(Saved data entries)
-- Opening Marker --

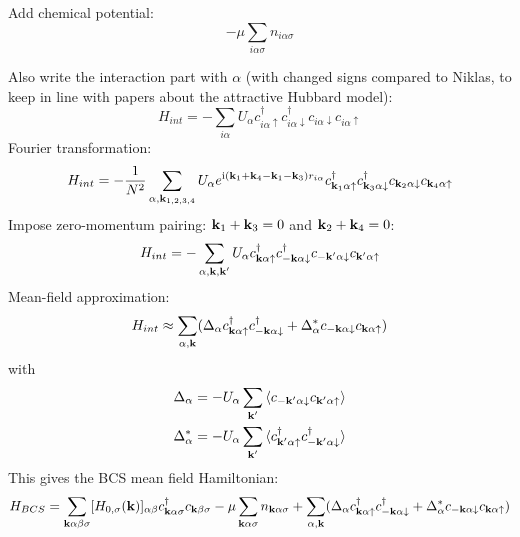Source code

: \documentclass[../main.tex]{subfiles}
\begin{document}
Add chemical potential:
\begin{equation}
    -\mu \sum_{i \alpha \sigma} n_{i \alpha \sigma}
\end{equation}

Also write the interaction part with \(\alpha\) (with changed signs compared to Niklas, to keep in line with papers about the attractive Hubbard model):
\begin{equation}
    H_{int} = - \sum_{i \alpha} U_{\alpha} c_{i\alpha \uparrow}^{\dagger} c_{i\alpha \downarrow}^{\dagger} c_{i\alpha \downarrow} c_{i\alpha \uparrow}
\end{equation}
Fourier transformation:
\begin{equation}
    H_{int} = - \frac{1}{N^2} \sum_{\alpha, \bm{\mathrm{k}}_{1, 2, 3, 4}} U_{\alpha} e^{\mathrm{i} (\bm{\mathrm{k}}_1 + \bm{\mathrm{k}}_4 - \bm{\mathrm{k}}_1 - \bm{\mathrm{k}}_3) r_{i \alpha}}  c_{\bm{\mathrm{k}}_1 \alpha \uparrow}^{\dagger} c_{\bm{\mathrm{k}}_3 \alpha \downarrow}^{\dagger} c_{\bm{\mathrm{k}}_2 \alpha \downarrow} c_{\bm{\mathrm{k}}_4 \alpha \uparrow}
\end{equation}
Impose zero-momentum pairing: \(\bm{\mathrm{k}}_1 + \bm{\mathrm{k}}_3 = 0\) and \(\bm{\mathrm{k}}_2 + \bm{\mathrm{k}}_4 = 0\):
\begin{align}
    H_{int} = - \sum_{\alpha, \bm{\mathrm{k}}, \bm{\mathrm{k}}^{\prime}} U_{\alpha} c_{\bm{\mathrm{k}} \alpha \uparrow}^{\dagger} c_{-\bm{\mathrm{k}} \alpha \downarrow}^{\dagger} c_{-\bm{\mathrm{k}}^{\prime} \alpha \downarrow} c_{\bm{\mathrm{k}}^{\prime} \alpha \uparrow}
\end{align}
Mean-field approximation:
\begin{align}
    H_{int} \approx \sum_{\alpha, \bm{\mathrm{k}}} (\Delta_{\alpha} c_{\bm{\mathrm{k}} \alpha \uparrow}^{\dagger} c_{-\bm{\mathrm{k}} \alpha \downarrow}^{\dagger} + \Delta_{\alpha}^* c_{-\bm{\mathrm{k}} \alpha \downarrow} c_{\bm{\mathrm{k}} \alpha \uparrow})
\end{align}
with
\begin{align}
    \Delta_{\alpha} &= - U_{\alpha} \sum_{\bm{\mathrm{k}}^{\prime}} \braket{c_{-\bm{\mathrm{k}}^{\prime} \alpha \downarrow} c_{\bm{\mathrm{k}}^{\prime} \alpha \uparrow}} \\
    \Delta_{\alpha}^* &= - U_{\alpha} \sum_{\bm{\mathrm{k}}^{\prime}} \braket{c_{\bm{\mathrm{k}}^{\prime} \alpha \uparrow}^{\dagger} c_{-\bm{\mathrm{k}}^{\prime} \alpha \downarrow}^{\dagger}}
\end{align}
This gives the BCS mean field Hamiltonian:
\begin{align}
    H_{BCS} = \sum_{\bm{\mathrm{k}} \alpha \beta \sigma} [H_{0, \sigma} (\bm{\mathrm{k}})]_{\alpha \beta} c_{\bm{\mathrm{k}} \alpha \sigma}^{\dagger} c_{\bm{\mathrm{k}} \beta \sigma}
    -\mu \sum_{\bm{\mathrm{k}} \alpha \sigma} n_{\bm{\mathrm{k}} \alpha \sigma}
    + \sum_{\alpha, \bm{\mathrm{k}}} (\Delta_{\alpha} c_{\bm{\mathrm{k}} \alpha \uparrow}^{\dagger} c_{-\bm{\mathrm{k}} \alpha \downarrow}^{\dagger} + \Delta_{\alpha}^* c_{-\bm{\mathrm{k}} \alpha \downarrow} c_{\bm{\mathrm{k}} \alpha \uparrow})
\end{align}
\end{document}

-- Closing Marker --

WORK TO COMPLETE
Above are the records; repeat them exactly, omitting every picture.

YOUR RESPONSE
Source code

: \documentclass[../main.tex]{subfiles}
\begin{document}
Add chemical potential:
\begin{equation}
    -\mu \sum_{i \alpha \sigma} n_{i \alpha \sigma}
\end{equation}

Also write the interaction part with \(\alpha\) (with changed signs compared to Niklas, to keep in line with papers about the attractive Hubbard model):
\begin{equation}
    H_{int} = - \sum_{i \alpha} U_{\alpha} c_{i\alpha \uparrow}^{\dagger} c_{i\alpha \downarrow}^{\dagger} c_{i\alpha \downarrow} c_{i\alpha \uparrow}
\end{equation}
Fourier transformation:
\begin{equation}
    H_{int} = - \frac{1}{N^2} \sum_{\alpha, \bm{\mathrm{k}}_{1, 2, 3, 4}} U_{\alpha} e^{\mathrm{i} (\bm{\mathrm{k}}_1 + \bm{\mathrm{k}}_4 - \bm{\mathrm{k}}_1 - \bm{\mathrm{k}}_3) r_{i \alpha}}  c_{\bm{\mathrm{k}}_1 \alpha \uparrow}^{\dagger} c_{\bm{\mathrm{k}}_3 \alpha \downarrow}^{\dagger} c_{\bm{\mathrm{k}}_2 \alpha \downarrow} c_{\bm{\mathrm{k}}_4 \alpha \uparrow}
\end{equation}
Impose zero-momentum pairing: \(\bm{\mathrm{k}}_1 + \bm{\mathrm{k}}_3 = 0\) and \(\bm{\mathrm{k}}_2 + \bm{\mathrm{k}}_4 = 0\):
\begin{align}
    H_{int} = - \sum_{\alpha, \bm{\mathrm{k}}, \bm{\mathrm{k}}^{\prime}} U_{\alpha} c_{\bm{\mathrm{k}} \alpha \uparrow}^{\dagger} c_{-\bm{\mathrm{k}} \alpha \downarrow}^{\dagger} c_{-\bm{\mathrm{k}}^{\prime} \alpha \downarrow} c_{\bm{\mathrm{k}}^{\prime} \alpha \uparrow}
\end{align}
Mean-field approximation:
\begin{align}
    H_{int} \approx \sum_{\alpha, \bm{\mathrm{k}}} (\Delta_{\alpha} c_{\bm{\mathrm{k}} \alpha \uparrow}^{\dagger} c_{-\bm{\mathrm{k}} \alpha \downarrow}^{\dagger} + \Delta_{\alpha}^* c_{-\bm{\mathrm{k}} \alpha \downarrow} c_{\bm{\mathrm{k}} \alpha \uparrow})
\end{align}
with
\begin{align}
    \Delta_{\alpha} &= - U_{\alpha} \sum_{\bm{\mathrm{k}}^{\prime}} \braket{c_{-\bm{\mathrm{k}}^{\prime} \alpha \downarrow} c_{\bm{\mathrm{k}}^{\prime} \alpha \uparrow}} \\
    \Delta_{\alpha}^* &= - U_{\alpha} \sum_{\bm{\mathrm{k}}^{\prime}} \braket{c_{\bm{\mathrm{k}}^{\prime} \alpha \uparrow}^{\dagger} c_{-\bm{\mathrm{k}}^{\prime} \alpha \downarrow}^{\dagger}}
\end{align}
This gives the BCS mean field Hamiltonian:
\begin{align}
    H_{BCS} = \sum_{\bm{\mathrm{k}} \alpha \beta \sigma} [H_{0, \sigma} (\bm{\mathrm{k}})]_{\alpha \beta} c_{\bm{\mathrm{k}} \alpha \sigma}^{\dagger} c_{\bm{\mathrm{k}} \beta \sigma}
    -\mu \sum_{\bm{\mathrm{k}} \alpha \sigma} n_{\bm{\mathrm{k}} \alpha \sigma}
    + \sum_{\alpha, \bm{\mathrm{k}}} (\Delta_{\alpha} c_{\bm{\mathrm{k}} \alpha \uparrow}^{\dagger} c_{-\bm{\mathrm{k}} \alpha \downarrow}^{\dagger} + \Delta_{\alpha}^* c_{-\bm{\mathrm{k}} \alpha \downarrow} c_{\bm{\mathrm{k}} \alpha \uparrow})
\end{align}
\end{document}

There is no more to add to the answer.